The required output is the line with "### Deployment instructions" through the final line of the entries, each one exactly as it stands.

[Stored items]
== == ==

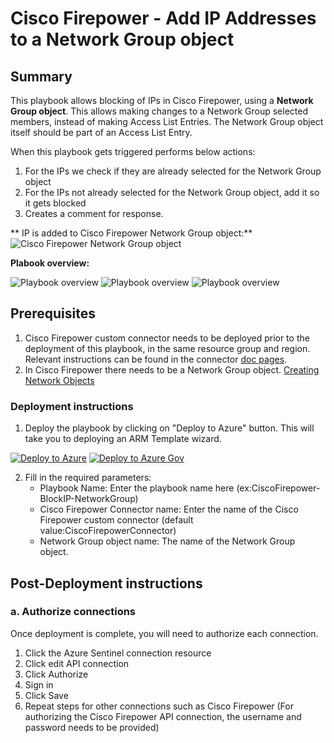 # Cisco Firepower - Add IP Addresses to a Network Group object

## Summary

This playbook allows blocking of IPs in Cisco Firepower, using a **Network Group object**. This allows making changes to a Network Group selected members, instead of making Access List Entries. The Network Group object itself should be part of an Access List Entry.

When this playbook gets triggered performs below actions:
1. For the IPs we check if they are already selected for the Network Group object
2. For the IPs not already selected for the Network Group object, add it so it gets blocked
3. Creates a comment for response.<br>


** IP is added to Cisco Firepower Network Group object:**
<br>
![Cisco Firepower Network Group object](./Images/BlockIP-NetworkGroup-CiscoFirepowerAdd.png)

**Plabook overview:**

![Playbook overview](./Images/designerOverviewLight1.png)
![Playbook overview](./Images/designerOverviewLight2.png)
![Playbook overview](./Images/designerOverviewLight3.png)


## Prerequisites
1. Cisco Firepower custom connector needs to be deployed prior to the deployment of this playbook, in the same resource group and region. Relevant instructions can be found in the connector [doc pages](https://github.com/Azure/Azure-Sentinel/tree/master/Playbooks/CiscoFirepower/CustomConnector).
2. In Cisco Firepower there needs to be a Network Group object. [Creating Network Objects](https://www.cisco.com/c/en/us/td/docs/security/firepower/630/configuration/guide/fpmc-config-guide-v63/reusable_objects.html#ariaid-title15)

<a name="deployment-instructions"></a>
### Deployment instructions 
1. Deploy the playbook by clicking on "Deploy to Azure" button. This will take you to deploying an ARM Template wizard.

[![Deploy to Azure](https://aka.ms/deploytoazurebutton)](https://portal.azure.com/#create/Microsoft.Template/uri/https%3A%2F%2Fraw.githubusercontent.com%2Fsocprime%2FAzure-Sentinel%2Fmaster%2FMasterPlaybooks%2FRemediation-IP%2FCiscoFirepower-BlockIP-Nested-Remediation%2Fazuredeploy.json)
[![Deploy to Azure Gov](https://aka.ms/deploytoazuregovbutton)](https://portal.azure.us/#create/Microsoft.Template/uri/https%3A%2F%2Fraw.githubusercontent.com%2Fsocprime%2FAzure-Sentinel%2Fmaster%2FMasterPlaybooks%2FRemediation-IP%2FCiscoFirepower-BlockIP-Nested-Remediation%2Fazuredeploy.json)

2. Fill in the required parameters:
    * Playbook Name: Enter the playbook name here (ex:CiscoFirepower-BlockIP-NetworkGroup)
    * Cisco Firepower Connector name: Enter the name of the Cisco Firepower custom connector (default value:CiscoFirepowerConnector)
    * Network Group object name: The name of the Network Group object.

## Post-Deployment instructions 
### a. Authorize connections
Once deployment is complete, you will need to authorize each connection.
1.	Click the Azure Sentinel connection resource
2.	Click edit API connection
3.	Click Authorize
4.	Sign in
5.	Click Save
6.	Repeat steps for other connections such as Cisco Firepower (For authorizing the Cisco Firepower API connection, the username and password needs to be provided)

== == ==

→ **Response area**:
### Deployment instructions 
1. Deploy the playbook by clicking on "Deploy to Azure" button. This will take you to deploying an ARM Template wizard.

[![Deploy to Azure](https://aka.ms/deploytoazurebutton)](https://portal.azure.com/#create/Microsoft.Template/uri/https%3A%2F%2Fraw.githubusercontent.com%2Fsocprime%2FAzure-Sentinel%2Fmaster%2FMasterPlaybooks%2FRemediation-IP%2FCiscoFirepower-BlockIP-Nested-Remediation%2Fazuredeploy.json)
[![Deploy to Azure Gov](https://aka.ms/deploytoazuregovbutton)](https://portal.azure.us/#create/Microsoft.Template/uri/https%3A%2F%2Fraw.githubusercontent.com%2Fsocprime%2FAzure-Sentinel%2Fmaster%2FMasterPlaybooks%2FRemediation-IP%2FCiscoFirepower-BlockIP-Nested-Remediation%2Fazuredeploy.json)

2. Fill in the required parameters:
    * Playbook Name: Enter the playbook name here (ex:CiscoFirepower-BlockIP-NetworkGroup)
    * Cisco Firepower Connector name: Enter the name of the Cisco Firepower custom connector (default value:CiscoFirepowerConnector)
    * Network Group object name: The name of the Network Group object.

## Post-Deployment instructions 
### a. Authorize connections
Once deployment is complete, you will need to authorize each connection.
1.	Click the Azure Sentinel connection resource
2.	Click edit API connection
3.	Click Authorize
4.	Sign in
5.	Click Save
6.	Repeat steps for other connections such as Cisco Firepower (For authorizing the Cisco Firepower API connection, the username and password needs to be provided)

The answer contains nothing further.